RABBIA E STILE

I can see for miles and miles
I can see for miles and miles
I can see for miles and miles and miles and miles.

Erano gli unici versi che ricordava a memoria e li cantava mentre scopavano in piedi contro il frigorifero.
Adorava farlo prima di andare in fabbrica, diceva che per non addormentarsi al tornio non bastava l’aria frizzante presa in Vespa fino a Lingotto.
Oscar lavorava, essenzialmente, per maturare ferie che si prendeva secondo il calendario del Toro; un giorno per le partite in casa, due in trasferta.
Finché un giorno, distratto da un collega, la lama del flessibile gli tagliò un dito, di netto – Oscar!
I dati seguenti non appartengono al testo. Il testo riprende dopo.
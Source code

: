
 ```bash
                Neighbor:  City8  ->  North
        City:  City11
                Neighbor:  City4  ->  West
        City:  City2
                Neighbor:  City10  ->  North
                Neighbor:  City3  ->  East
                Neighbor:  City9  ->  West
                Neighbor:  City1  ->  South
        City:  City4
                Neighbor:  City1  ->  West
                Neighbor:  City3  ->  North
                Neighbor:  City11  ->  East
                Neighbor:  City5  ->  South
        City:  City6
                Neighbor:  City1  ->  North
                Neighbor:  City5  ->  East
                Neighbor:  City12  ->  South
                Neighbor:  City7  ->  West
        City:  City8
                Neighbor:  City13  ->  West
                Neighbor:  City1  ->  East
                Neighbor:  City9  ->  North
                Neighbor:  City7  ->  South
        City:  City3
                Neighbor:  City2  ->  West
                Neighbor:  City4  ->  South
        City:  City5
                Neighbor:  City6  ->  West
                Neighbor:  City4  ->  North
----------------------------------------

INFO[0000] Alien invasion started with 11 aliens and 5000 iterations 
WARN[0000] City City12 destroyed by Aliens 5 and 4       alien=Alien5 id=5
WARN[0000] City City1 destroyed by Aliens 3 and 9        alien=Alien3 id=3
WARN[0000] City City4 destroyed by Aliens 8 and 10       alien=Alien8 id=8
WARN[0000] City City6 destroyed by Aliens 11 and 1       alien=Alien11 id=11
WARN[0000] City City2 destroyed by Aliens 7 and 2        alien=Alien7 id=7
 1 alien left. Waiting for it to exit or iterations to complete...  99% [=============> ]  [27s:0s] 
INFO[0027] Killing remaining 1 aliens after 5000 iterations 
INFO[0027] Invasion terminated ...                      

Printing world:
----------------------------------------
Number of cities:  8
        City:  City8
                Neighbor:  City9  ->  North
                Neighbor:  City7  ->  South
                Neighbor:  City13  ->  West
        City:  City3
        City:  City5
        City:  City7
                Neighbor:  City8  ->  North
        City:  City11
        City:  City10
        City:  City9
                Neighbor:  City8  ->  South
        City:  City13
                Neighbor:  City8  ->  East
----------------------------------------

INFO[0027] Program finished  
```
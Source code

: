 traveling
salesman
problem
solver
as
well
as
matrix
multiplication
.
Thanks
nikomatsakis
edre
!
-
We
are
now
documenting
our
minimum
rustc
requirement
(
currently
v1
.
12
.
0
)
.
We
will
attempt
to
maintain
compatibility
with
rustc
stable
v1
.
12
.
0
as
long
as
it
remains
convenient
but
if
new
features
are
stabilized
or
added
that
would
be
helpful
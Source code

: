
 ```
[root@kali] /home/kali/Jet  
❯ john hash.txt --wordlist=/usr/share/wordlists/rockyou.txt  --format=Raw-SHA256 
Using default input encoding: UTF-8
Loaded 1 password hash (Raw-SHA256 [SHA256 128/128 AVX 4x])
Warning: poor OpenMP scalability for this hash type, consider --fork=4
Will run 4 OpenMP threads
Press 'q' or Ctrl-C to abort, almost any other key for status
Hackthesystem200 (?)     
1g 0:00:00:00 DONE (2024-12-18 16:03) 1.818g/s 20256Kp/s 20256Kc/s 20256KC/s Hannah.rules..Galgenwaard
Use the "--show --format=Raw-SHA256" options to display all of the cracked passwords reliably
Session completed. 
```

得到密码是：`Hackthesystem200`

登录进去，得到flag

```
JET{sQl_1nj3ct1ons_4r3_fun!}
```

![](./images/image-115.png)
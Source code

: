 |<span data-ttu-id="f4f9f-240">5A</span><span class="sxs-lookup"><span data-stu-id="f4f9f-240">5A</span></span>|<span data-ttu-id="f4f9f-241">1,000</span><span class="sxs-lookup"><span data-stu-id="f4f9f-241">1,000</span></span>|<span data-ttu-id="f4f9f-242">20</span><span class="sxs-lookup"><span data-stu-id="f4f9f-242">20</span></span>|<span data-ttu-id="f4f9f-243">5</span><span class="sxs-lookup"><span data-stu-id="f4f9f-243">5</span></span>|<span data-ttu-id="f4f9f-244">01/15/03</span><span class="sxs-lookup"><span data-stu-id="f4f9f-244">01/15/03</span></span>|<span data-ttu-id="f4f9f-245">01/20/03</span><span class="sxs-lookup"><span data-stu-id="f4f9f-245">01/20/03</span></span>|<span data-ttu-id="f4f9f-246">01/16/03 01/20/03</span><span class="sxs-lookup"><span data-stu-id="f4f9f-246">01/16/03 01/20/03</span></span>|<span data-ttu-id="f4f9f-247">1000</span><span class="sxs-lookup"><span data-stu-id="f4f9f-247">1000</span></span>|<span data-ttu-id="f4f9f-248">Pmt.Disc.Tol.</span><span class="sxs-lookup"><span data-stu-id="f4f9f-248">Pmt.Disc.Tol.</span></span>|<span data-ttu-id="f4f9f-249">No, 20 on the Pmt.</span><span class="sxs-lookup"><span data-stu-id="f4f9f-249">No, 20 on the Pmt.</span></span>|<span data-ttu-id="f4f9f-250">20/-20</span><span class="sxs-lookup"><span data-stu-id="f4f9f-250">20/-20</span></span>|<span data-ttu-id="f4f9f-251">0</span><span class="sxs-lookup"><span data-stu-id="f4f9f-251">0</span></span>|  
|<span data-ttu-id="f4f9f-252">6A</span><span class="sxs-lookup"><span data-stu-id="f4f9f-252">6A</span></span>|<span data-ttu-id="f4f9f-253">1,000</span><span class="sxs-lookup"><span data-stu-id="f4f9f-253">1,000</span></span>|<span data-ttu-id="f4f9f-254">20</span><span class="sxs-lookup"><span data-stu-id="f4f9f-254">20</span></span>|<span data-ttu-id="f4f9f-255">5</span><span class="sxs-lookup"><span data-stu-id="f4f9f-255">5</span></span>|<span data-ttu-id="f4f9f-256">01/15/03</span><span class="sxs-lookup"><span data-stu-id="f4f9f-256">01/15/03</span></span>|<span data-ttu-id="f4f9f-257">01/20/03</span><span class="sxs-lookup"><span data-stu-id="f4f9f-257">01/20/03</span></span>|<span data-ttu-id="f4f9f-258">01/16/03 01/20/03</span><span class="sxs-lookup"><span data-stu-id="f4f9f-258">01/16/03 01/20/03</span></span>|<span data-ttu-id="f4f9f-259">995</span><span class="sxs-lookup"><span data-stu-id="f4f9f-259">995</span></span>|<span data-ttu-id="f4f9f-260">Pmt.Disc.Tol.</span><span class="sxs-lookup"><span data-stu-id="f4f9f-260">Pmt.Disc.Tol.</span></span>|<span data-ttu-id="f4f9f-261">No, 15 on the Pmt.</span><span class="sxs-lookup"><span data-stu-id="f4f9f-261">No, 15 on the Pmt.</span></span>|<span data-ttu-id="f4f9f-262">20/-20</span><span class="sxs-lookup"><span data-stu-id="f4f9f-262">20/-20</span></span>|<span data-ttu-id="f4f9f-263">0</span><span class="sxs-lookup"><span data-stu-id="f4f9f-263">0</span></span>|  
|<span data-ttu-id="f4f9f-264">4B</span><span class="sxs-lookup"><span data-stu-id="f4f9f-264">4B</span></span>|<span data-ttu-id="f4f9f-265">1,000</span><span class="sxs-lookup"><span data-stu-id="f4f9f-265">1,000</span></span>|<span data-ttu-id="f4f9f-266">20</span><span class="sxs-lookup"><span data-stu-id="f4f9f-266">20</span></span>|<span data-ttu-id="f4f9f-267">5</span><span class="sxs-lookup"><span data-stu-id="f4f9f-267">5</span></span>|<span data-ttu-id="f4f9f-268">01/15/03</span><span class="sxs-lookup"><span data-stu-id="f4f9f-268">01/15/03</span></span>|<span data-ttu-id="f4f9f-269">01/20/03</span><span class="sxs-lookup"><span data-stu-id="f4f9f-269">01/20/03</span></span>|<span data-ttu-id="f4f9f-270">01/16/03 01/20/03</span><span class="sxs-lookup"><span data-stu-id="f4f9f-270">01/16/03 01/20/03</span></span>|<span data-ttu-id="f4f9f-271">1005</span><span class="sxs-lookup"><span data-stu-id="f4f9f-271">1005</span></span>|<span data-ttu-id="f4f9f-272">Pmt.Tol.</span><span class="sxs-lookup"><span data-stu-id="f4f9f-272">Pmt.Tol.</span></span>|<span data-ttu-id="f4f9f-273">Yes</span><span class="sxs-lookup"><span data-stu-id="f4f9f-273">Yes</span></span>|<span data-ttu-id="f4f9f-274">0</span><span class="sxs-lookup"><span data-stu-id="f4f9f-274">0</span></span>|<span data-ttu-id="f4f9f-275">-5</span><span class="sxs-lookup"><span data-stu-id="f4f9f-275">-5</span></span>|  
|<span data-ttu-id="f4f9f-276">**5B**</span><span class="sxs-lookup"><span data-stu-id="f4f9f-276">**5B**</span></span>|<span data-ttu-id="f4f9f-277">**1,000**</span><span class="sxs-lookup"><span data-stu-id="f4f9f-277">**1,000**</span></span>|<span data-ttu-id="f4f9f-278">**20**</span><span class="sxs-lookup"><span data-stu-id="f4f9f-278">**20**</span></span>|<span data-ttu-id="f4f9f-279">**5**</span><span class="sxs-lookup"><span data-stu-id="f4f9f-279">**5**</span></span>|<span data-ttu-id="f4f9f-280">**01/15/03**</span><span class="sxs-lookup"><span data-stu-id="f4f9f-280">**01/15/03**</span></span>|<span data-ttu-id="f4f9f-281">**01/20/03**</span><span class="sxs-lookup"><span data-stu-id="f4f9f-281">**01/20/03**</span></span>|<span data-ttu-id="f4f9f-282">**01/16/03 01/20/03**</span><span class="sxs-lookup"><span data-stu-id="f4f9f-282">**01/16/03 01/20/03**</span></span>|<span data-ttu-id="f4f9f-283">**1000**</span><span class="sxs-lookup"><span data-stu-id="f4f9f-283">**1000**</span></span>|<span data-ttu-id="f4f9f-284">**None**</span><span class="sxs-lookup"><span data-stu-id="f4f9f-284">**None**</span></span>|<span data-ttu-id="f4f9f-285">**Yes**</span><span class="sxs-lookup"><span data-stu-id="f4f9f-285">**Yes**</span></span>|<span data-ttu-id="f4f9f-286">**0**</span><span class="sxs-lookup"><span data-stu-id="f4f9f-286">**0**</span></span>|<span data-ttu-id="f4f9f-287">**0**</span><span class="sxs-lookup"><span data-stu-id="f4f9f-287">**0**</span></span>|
La gioventù degli Ultras te lo canta in coro, vaf-fan-culo maledetto Toro!
Oltre l’indice della mano destra quel giorno aveva perso anche il derby – tre a zero per la Juve – e il bonus aziendale per il pugno a quattro dita tirato al Coletti.
In compenso, grazie al sindacato, aveva vinto una pensione e l’invalidità al sessanta percento.
Con i soldi, però, non l’aveva portata in Costa Smeralda dove vanno in vacanza tutti quelli della televisione, e neppure a cena fuori per mangiare il bollito.
Quei soldi, sbraitava, erano solo suoi e per averli nel portafoglio ci aveva rimesso un dito.
Così, venti giorni dopo, la carena del suo Px era tornata a brillare come l’argento e la sella ad odorare di pelle nuova.
Qualche rocker di merda di passaggio in Piazza Statuto doveva avergliela sgualcita a coltellate ed erano ormai anni che guidava sulla gommapiuma.
Si sentiva figo come Ace Face quando balla Green Onions in Quadrophenia.
Felice, ma non per questo meno incazzato.
Col Toro che non vinceva mai, con la moglie che non gliela dava più, ma soprattutto con gli sfigati fanatici di Elvis che sgasavano le Harley davanti allo stadio, profumati come le troie di Trofarello e vestiti in pelle anche ad agosto.